• Transforming the Customer Experience

    Synopsis

    Customer expectations have been growing rapidly over the past few years. According to the Harris Interactive Customer Impact report, 86% of consumers quit doing business with a company because of a bad customer experience, a 27-point increase (up from 59%) since just four years ago.

    To stay competitive in this transformative landscape, companies must focus on building strong relationships by offering their customers easy-to-understand information when, where and how they want it. Noting customers’ preferences during each interaction builds trust and results in lasting, open relationships. A Forrester study on customer experience found a high correlation (0.71) between consumers’ CXi rating of a company and their willingness to buy from the company.1

    In this paper, we explore the concept of managed engagement to build a stronger relationship with customers. Complete satisfaction during every contact is the driving force of the customer journey. Rather than viewing the customer experience process as a contact center transaction, we recommend treating it as a managed engagement.

    I. It’s a New World

    Age of the Customer

    Forrester Research recently coined the phrase “Age of the Customer,” suggesting that the customer now controls the access of information along with the customer experience.2

    Increasingly, digital devices are leveraged to access information, anywhere, anytime. This signifies that the power in the relationship between companies and their customers is shifting.

    With customer expectations changing dramatically, it is important for companies to assess their contact center approach to ensure they are providing exceptional service to existing and prospective customers at all touch points.

    To implement effective strategies and meet the demands of emerging challenges, businesses need to create an environment where customers feel comfortable. This is best accomplished through a managed engagement center approach for handling customer contacts and inquiries.

    II. Redefining Customer Service Strategies

    As the Age of the Customer advances, customers want:

    • A voice
    • Recognition
    • Respect
    • Individuality
    • Simple explanations

    In a recent Harris Poll for Lithium, 82% of U.S. corporate executives said that customers’ expectations of their company were somewhat (47%) or much (35%) higher than they were three years ago. And it’s not easy to keep up, as nearly six in 10 said it was somewhat (50%) or very (9%) difficult for their company to please customers.3

    A managed engagement center provides a solution to these challenges, building customer relationships throughout the customer journey, from the first interaction through every interaction that follows.

    III. What is a Managed Engagement Center?
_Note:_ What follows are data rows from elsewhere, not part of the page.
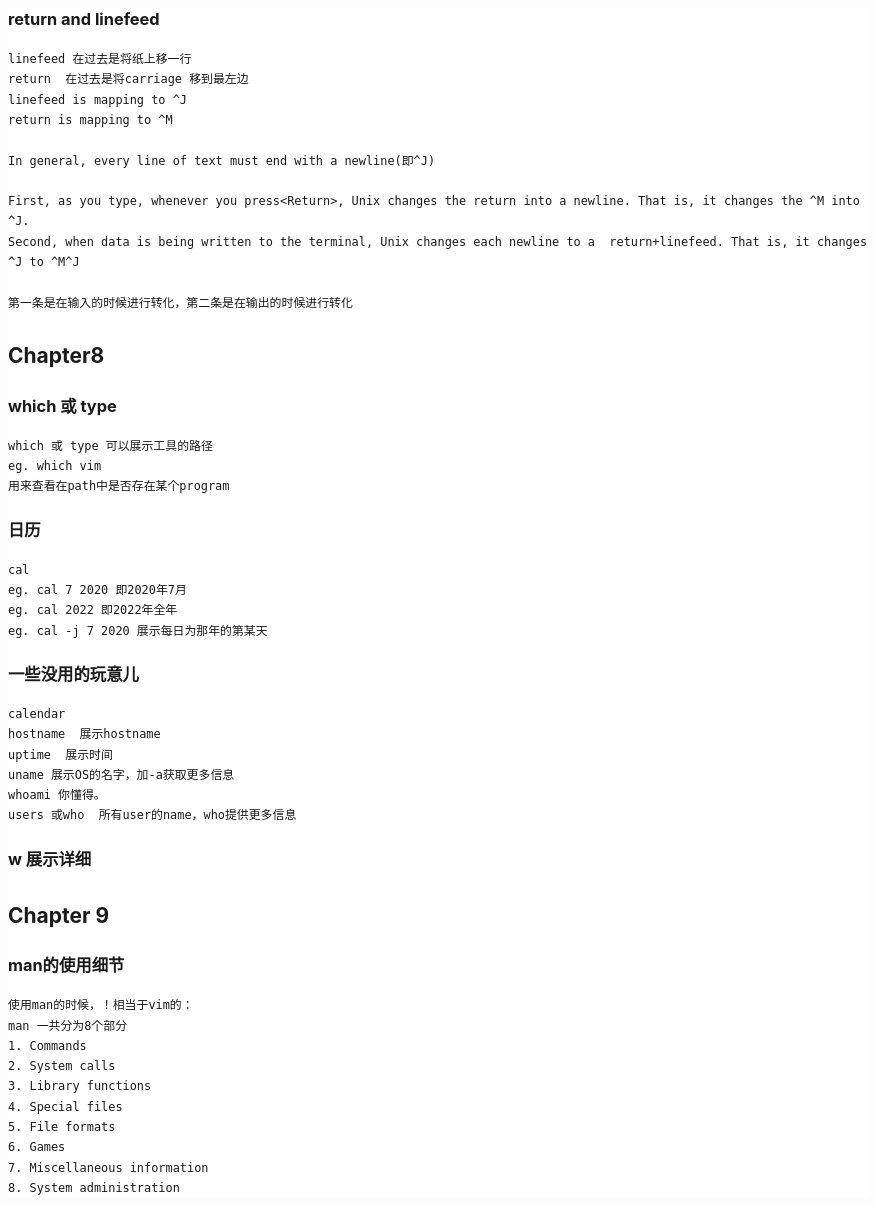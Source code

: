 ### return and linefeed
    linefeed 在过去是将纸上移一行
    return  在过去是将carriage 移到最左边
    linefeed is mapping to ^J
    return is mapping to ^M
    
    In general, every line of text must end with a newline(即^J)

    First, as you type, whenever you press<Return>, Unix changes the return into a newline. That is, it changes the ^M into ^J.
    Second, when data is being written to the terminal, Unix changes each newline to a  return+linefeed. That is, it changes ^J to ^M^J

    第一条是在输入的时候进行转化，第二条是在输出的时候进行转化

## Chapter8

### which 或 type
    which 或 type 可以展示工具的路径
    eg. which vim
    用来查看在path中是否存在某个program

### 日历
    cal
    eg. cal 7 2020 即2020年7月
    eg. cal 2022 即2022年全年
    eg. cal -j 7 2020 展示每日为那年的第某天

### 一些没用的玩意儿
    calendar
    hostname  展示hostname
    uptime  展示时间
    uname 展示OS的名字，加-a获取更多信息
    whoami 你懂得。
    users 或who  所有user的name，who提供更多信息

### w 展示详细

## Chapter 9
    
### man的使用细节
    使用man的时候，！相当于vim的：
    man 一共分为8个部分
    1. Commands
    2. System calls
    3. Library functions
    4. Special files
    5. File formats
    6. Games
    7. Miscellaneous information
    8. System administration
    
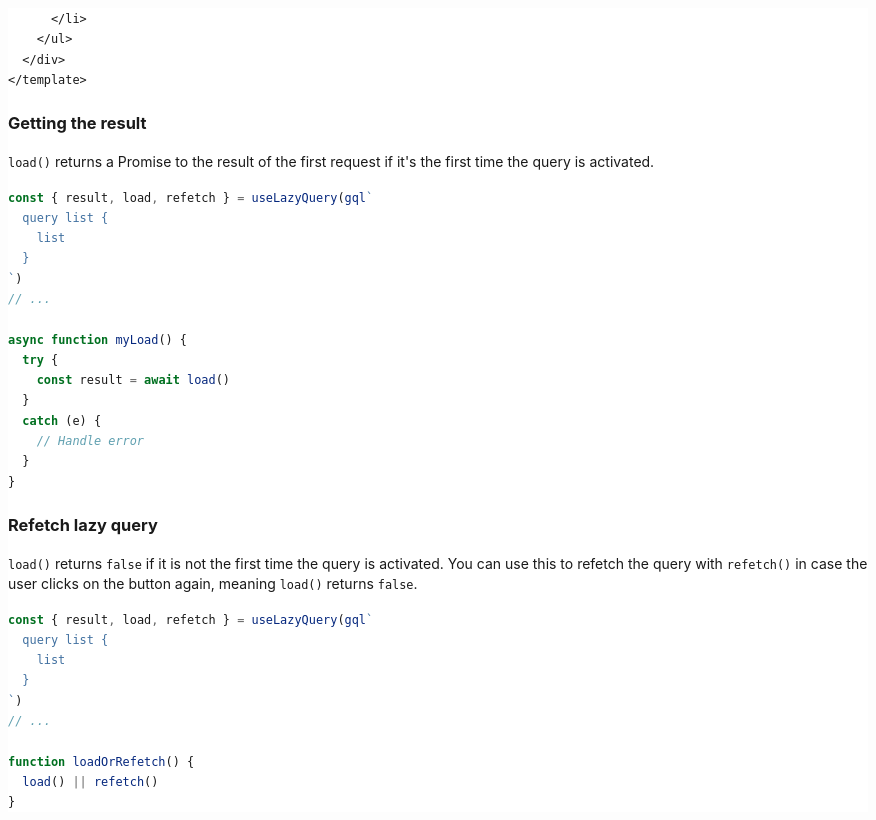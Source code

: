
```vue{4,8,16,27}
      </li>
    </ul>
  </div>
</template>
```

### Getting the result

`load()` returns a Promise to the result of the first request if it's the first time the query is activated.

```js
const { result, load, refetch } = useLazyQuery(gql`
  query list {
    list
  }
`)
// ...

async function myLoad() {
  try {
    const result = await load()
  }
  catch (e) {
    // Handle error
  }
}
```

### Refetch lazy query

`load()` returns `false` if it is not the first time the query is activated. You can use this to refetch the query with `refetch()` in case the user clicks on the button again, meaning `load()` returns `false`.

```js
const { result, load, refetch } = useLazyQuery(gql`
  query list {
    list
  }
`)
// ...

function loadOrRefetch() {
  load() || refetch()
}
```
    Every day, there are an estimated 80 million interactions between customers and contact centers.4 The way these transactions are managed has a tremendous impact on customers’ perceptions.

    As customers take more control, it is essential to revise traditional contact center methodologies by moving to a managed engagement center, with a balanced focus both on customers’ perceptions and on companies’ operational objectives.

    The following points represent a framework to transform existing contact centers into managed engagement centers.

    Empower Contact Center Agents

    Empowered contact center agents are essential to implementing managed engagement centers. The prototype agent is highly trained in relationship and communications skills, fully capable of engaging customers while working through inquiries or problems as a team. As a result, conversations flow naturally, and a bond forms between agents and customers.

    As agents are empowered, they become more confident when helping customers solve problems and answering questions. Communication skills are emphasized, and a results-oriented engagement (from the customer perspective) becomes clearly visible. Having the right information available, at the right time, for the right question, is essential to building a unified workforce. In managed engagement center operations, training, customer experience and information technology resources work together to equip and empower the agent.

    An invested agent reassures customers that the company values their time and truly cares about their well-being. As a result, customers are more inclined to stay with the company longer, even with increasing competition.

    Adopt Flexible Communication Strategies

    Each transaction offers a window into the interests and perceptions of the customer. As information is captured, an increased understanding of customer preferences emerges.

    Soft-skill communication training programs arm empowered agents with the ability to effectively communicate, leading to free-flowing conversations that result in improved trust and customer confidence. This focus on the conversation reassures customers that the company understands them and values their business.

    Flexible communication strategies build customer rapport beginning with focused training on the following essential conversational skills:

    • Probing inquiries
    • Restatement of conversational elements
    • Intentional listening
    • Adjusting communication style to align with the customer
      • Provides comfortable, understandable information effective across multiple communication channels

    Customers value conversations that are easy to understand and, therefore, they are more willing to provide additional information. When customers feel welcome and comfortable in the conversation, they gain confidence in the company and relationships are strengthened.

    Deliver Integrated Data Elements in Real Time

    Information systems must offer a variety of customer data elements in real time to equip the contact center agent with the most up-to-date view of the customer experience. This includes reference information for all contacts across multiple communication channels along with previous contact results. With this information, agents effectively respond to their customers’ inquiries or concerns, once again increasing trust and confidence.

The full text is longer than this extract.